Public apathy to reading rather than technology is the main threat to print's primacy, writes Harriet Swain.

Our monthly guide to some of the conferences taking place around the world

This year in the US, Sony unveiled its Reader - a handheld device for electronic books that lets you hold "a library's worth of reading material in your pocket". The device, the size of a thin paperback, can store hundreds of books in its memory and uses new technology to make text easy on the eye. Unless you are an unusually dedicated reader, you won't even need to change the battery.

And for most Americans, such dedication would be unusual. In 2004, the National Endowment for the Arts published a report into reading habits in America. The report, based on a survey of 17,000 adults, found that less than half of US adults read literature (defined as novels, short stories, poetry and plays) - a decline of 20 per cent over 20 years. While adults aged 18 to 34 used to read most, they now read least. The NEA predicts that if the trend continues, "literary reading as a leisure activity will virtually disappear in half a century".

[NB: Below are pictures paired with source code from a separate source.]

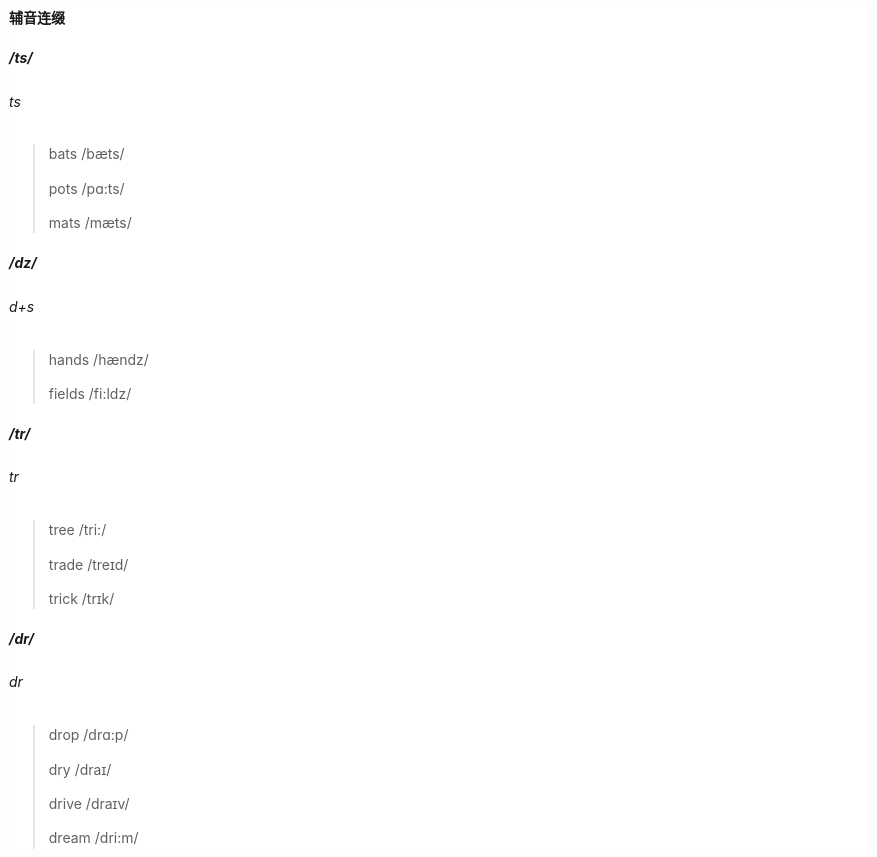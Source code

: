 #### 辅音连缀

##### /ts/

###### ts

> bats /bæts/
>
> pots /pɑ:ts/
>
> mats /mæts/

##### /dz/

###### d+s

> hands /hændz/
>
> fields /fi:ldz/

##### /tr/

###### tr

> tree /tri:/
>
> trade /treɪd/
>
> trick /trɪk/

##### /dr/

###### dr

> drop /drɑ:p/
>
> dry /draɪ/
>
> drive /draɪv/
>
> dream /dri:m/
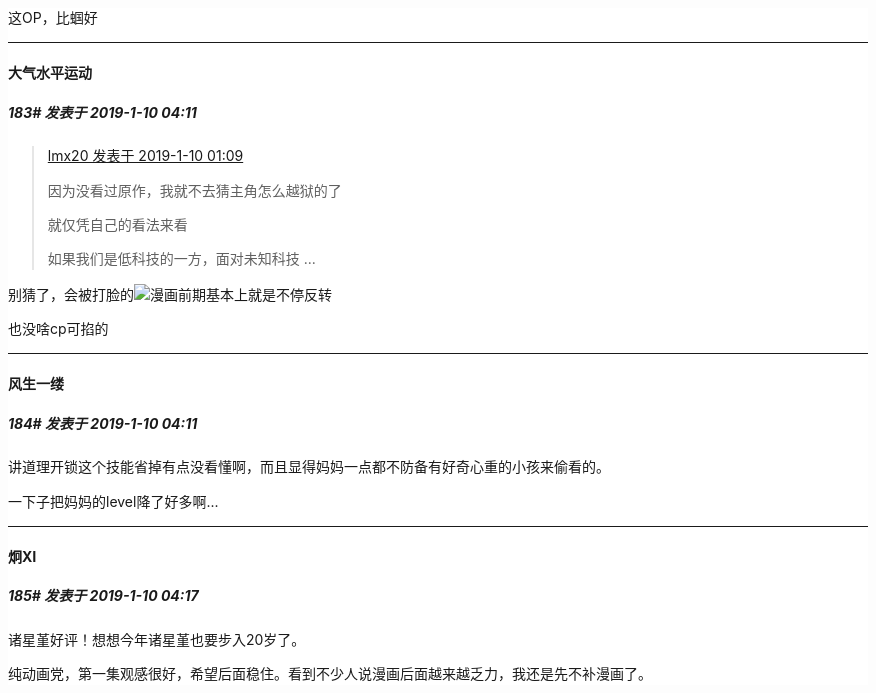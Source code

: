 


这OP，比蝈好







*****

####  大气水平运动  
##### 183#       发表于 2019-1-10 04:11



<blockquote><a href="httphttps://bbs.saraba1st.com/2b/forum.php?mod=redirect&amp;goto=findpost&amp;pid=42220599&amp;ptid=1637234" target="_blank">lmx20 发表于 2019-1-10 01:09</a>

因为没看过原作，我就不去猜主角怎么越狱的了

就仅凭自己的看法来看

如果我们是低科技的一方，面对未知科技 ...</blockquote>
别猜了，会被打脸的<img src="https://static.saraba1st.com/image/smiley/face2017/068.png" referrerpolicy="no-referrer">漫画前期基本上就是不停反转

也没啥cp可掐的







*****

####  风生一缕  
##### 184#       发表于 2019-1-10 04:11




讲道理开锁这个技能省掉有点没看懂啊，而且显得妈妈一点都不防备有好奇心重的小孩来偷看的。

一下子把妈妈的level降了好多啊...







*****

####  炯Ⅺ  
##### 185#       发表于 2019-1-10 04:17




诸星堇好评！想想今年诸星堇也要步入20岁了。

纯动画党，第一集观感很好，希望后面稳住。看到不少人说漫画后面越来越乏力，我还是先不补漫画了。



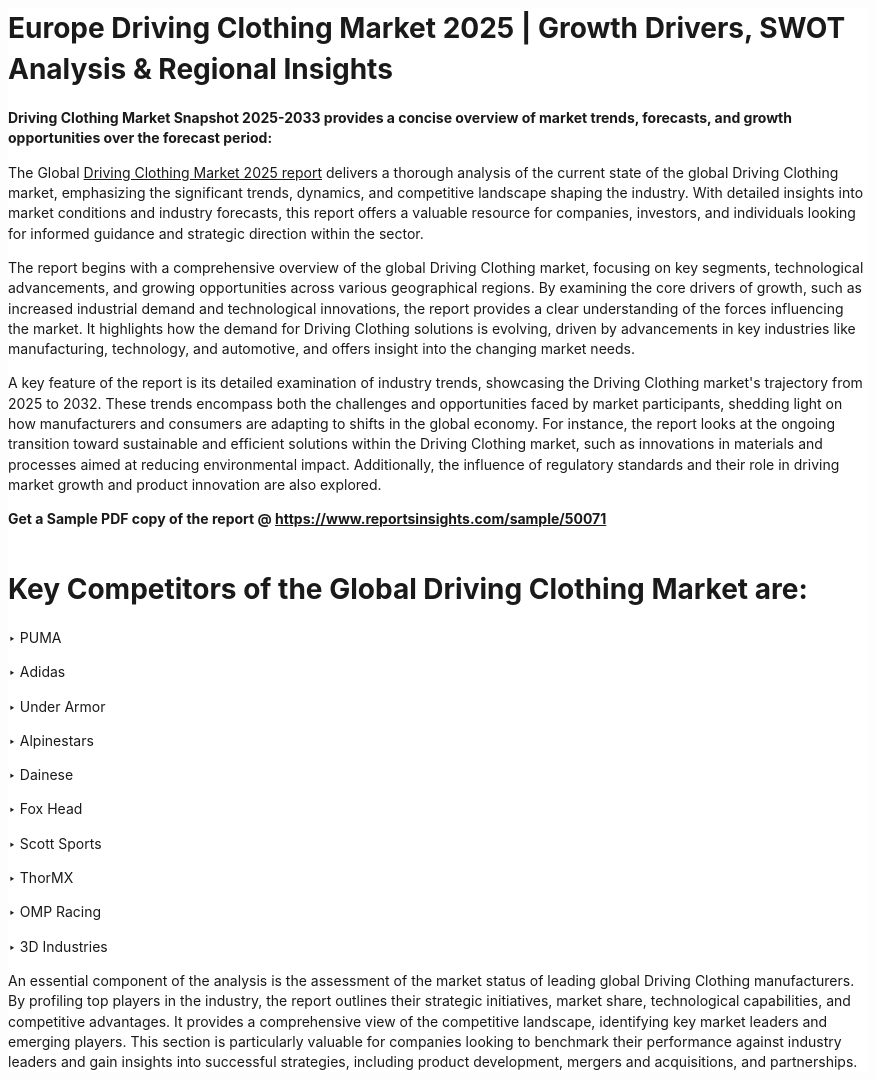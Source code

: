# Europe Driving Clothing Market 2025 | Growth Drivers, SWOT Analysis & Regional Insights

<strong>Driving Clothing Market Snapshot 2025-2033 provides a concise overview of market trends, forecasts, and growth opportunities over the forecast period:</strong>

The Global <a href=https://www.reportsinsights.com/sample/50071>Driving Clothing Market 2025 report</a> delivers a thorough analysis of the current state of the global Driving Clothing market, emphasizing the significant trends, dynamics, and competitive landscape shaping the industry. With detailed insights into market conditions and industry forecasts, this report offers a valuable resource for companies, investors, and individuals looking for informed guidance and strategic direction within the sector.

The report begins with a comprehensive overview of the global Driving Clothing market, focusing on key segments, technological advancements, and growing opportunities across various geographical regions. By examining the core drivers of growth, such as increased industrial demand and technological innovations, the report provides a clear understanding of the forces influencing the market. It highlights how the demand for Driving Clothing solutions is evolving, driven by advancements in key industries like manufacturing, technology, and automotive, and offers insight into the changing market needs.

A key feature of the report is its detailed examination of industry trends, showcasing the Driving Clothing market's trajectory from 2025 to 2032. These trends encompass both the challenges and opportunities faced by market participants, shedding light on how manufacturers and consumers are adapting to shifts in the global economy. For instance, the report looks at the ongoing transition toward sustainable and efficient solutions within the Driving Clothing market, such as innovations in materials and processes aimed at reducing environmental impact. Additionally, the influence of regulatory standards and their role in driving market growth and product innovation are also explored.

<strong>Get a Sample PDF copy of the report @ <a href=https://www.reportsinsights.com/sample/50071>https://www.reportsinsights.com/sample/50071</a></strong>

# <strong>Key Competitors of the Global Driving Clothing Market are:</strong>

‣ PUMA

‣ Adidas

‣ Under Armor

‣ Alpinestars

‣ Dainese

‣ Fox Head

‣ Scott Sports

‣ ThorMX

‣ OMP Racing

‣ 3D Industries

An essential component of the analysis is the assessment of the market status of leading global Driving Clothing manufacturers. By profiling top players in the industry, the report outlines their strategic initiatives, market share, technological capabilities, and competitive advantages. It provides a comprehensive view of the competitive landscape, identifying key market leaders and emerging players. This section is particularly valuable for companies looking to benchmark their performance against industry leaders and gain insights into successful strategies, including product development, mergers and acquisitions, and partnerships.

So where does this leave books, and the publishers, authors and librarians who produce and look after them?

This question will be addressed at the Fourth International Conference on the Book being held at Emerson College, Boston, at the end of October. This year's conference has taken the theme of "Save, Change or Discard - Tradition and Innovation in the World of Books" in recognition of the profound changes in the book industry being wrought by technology.

"Everyone feels we are at a turning point," says Angus Phillips, director of the Oxford International Centre for Publishing Studies and a speaker at the conference. "We're just not sure what direction we're going in."

For now, despite the warnings, books appear surprisingly safe. More are being published - 160,000 new books and new editions were published in the UK in 2004 - and in many ways technology is having a revitalising effect, Phillips says.

The Blooker Prize, awarded for the first time this year to celebrate books that started life as blogs, is a demonstration of this. The winner, Julie Powell's Julie and Julia , sold more than 100,000 copies before it won the prize. At the same time, advances in technology will soon make it feasible to print on demand, so very small numbers of titles can be produced economically. This is likely to breathe new life into specialist markets, including academic ones.

Yet some speakers at the conference will warn that the traditional book business is under threat. Small bookshops are struggling to survive in the face of competition from superstores and the internet. The credibility of book-reviewing journals and award committees has been challenged by internet rankings based on sales. And even the way some books are written is being changed by the ability of readers to interact with authors, comment on their work and, eventually perhaps, introduce alterations via the internet.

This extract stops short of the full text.